**Dataset extract**

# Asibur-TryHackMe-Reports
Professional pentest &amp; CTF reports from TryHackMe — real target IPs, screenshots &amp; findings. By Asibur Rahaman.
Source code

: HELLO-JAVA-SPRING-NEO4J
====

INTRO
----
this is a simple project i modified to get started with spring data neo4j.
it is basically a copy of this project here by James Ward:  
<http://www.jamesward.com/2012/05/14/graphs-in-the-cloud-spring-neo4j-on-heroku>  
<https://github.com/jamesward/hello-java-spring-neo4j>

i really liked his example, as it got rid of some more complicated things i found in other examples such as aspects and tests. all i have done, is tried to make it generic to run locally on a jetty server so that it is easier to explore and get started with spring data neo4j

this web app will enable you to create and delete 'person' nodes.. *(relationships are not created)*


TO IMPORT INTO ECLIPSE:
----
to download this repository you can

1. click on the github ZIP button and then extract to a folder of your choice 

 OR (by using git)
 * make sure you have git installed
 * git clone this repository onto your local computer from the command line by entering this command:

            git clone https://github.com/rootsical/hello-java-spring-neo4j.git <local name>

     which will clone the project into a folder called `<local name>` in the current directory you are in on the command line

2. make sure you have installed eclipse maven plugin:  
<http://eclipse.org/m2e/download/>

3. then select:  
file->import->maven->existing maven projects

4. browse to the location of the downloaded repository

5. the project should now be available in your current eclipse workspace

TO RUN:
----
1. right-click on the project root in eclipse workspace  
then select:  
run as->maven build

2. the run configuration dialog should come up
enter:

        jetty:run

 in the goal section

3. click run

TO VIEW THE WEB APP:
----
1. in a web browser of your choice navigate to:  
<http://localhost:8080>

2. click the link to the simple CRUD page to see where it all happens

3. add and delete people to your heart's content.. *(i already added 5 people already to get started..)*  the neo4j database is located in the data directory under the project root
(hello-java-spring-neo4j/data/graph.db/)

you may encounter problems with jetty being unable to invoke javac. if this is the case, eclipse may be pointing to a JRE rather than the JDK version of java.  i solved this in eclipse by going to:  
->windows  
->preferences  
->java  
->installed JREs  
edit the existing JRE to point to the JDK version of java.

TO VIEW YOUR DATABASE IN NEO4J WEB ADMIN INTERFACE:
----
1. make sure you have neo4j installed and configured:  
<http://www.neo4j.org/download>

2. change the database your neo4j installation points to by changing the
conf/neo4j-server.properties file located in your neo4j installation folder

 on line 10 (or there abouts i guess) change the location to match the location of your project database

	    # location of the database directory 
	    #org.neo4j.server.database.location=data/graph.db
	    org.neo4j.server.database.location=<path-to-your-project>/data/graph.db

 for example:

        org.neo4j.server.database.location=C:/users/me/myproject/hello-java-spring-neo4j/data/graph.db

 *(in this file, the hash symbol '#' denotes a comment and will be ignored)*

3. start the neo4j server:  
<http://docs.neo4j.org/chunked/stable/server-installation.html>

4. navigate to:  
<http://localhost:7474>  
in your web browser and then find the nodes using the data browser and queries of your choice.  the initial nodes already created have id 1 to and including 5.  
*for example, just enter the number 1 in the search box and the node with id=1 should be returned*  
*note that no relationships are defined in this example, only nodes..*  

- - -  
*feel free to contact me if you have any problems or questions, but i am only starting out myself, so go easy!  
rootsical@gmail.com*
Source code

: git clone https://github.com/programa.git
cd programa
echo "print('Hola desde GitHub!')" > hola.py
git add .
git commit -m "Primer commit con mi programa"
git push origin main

**The problem**
Above is a listing; print exactly its lines from the one with "git clone this" through the one with "<http://eclipse.org/m2e/download/>", and no other lines.

**Problem solution**
 * git clone this repository onto your local computer from the command line by entering this command:

            git clone https://github.com/rootsical/hello-java-spring-neo4j.git <local name>

     which will clone the project into a folder called `<local name>` in the current directory you are in on the command line

2. make sure you have installed eclipse maven plugin:  
<http://eclipse.org/m2e/download/>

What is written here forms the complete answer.